Stored items from a collection:
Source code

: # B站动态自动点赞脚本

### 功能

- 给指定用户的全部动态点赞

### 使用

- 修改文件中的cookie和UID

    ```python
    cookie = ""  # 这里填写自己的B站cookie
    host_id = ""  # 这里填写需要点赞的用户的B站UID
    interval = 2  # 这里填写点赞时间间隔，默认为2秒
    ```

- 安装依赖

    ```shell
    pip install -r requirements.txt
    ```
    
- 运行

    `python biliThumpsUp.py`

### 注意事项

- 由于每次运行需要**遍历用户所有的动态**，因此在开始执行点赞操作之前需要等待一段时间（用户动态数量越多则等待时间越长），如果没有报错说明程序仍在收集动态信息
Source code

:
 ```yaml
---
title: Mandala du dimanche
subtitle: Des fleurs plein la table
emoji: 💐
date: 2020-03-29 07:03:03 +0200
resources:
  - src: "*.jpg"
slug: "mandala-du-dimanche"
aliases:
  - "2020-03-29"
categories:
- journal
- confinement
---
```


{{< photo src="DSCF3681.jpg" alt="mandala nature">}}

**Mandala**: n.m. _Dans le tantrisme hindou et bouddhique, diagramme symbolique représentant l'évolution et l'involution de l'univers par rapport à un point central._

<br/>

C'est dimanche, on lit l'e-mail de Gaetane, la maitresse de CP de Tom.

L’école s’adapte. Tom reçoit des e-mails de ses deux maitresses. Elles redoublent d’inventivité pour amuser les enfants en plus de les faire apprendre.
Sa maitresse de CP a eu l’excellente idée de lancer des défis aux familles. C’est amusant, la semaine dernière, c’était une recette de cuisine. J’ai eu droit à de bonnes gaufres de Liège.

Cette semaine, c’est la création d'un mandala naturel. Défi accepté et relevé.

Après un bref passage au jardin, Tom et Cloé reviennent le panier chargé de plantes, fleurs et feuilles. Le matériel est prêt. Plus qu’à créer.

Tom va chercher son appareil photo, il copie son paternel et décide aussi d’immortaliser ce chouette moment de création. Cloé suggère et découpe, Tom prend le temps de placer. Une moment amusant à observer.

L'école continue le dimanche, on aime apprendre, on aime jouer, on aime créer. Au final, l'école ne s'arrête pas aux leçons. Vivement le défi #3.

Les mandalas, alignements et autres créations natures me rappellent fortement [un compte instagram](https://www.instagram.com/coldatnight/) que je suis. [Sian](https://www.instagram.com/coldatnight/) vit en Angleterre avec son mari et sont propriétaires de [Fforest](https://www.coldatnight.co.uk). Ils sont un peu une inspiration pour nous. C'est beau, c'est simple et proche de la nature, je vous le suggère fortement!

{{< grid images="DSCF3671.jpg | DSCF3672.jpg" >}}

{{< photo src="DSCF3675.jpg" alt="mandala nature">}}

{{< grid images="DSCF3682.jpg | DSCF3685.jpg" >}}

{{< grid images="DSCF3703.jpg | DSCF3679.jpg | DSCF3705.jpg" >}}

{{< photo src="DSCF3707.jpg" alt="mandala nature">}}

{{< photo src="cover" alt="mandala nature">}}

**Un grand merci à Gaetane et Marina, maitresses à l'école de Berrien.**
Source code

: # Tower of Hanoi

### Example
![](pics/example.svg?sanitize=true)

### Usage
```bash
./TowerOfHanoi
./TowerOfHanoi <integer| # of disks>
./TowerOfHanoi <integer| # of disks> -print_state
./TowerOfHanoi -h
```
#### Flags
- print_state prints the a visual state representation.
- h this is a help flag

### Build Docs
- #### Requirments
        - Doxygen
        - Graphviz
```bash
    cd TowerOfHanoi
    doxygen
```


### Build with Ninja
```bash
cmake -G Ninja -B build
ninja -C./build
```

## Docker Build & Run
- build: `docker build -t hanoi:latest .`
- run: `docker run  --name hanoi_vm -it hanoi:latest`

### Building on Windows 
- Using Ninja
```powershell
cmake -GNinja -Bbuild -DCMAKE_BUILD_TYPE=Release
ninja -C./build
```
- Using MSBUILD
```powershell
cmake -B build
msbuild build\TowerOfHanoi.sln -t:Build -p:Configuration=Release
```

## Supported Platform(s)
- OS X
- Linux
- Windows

_AIM OF THE EXERCISE_. Check every line of the records, and copy the ones that hold the word "Release".

_ANSWER SPACE_.
cmake -GNinja -Bbuild -DCMAKE_BUILD_TYPE=Release
msbuild build\TowerOfHanoi.sln -t:Build -p:Configuration=Release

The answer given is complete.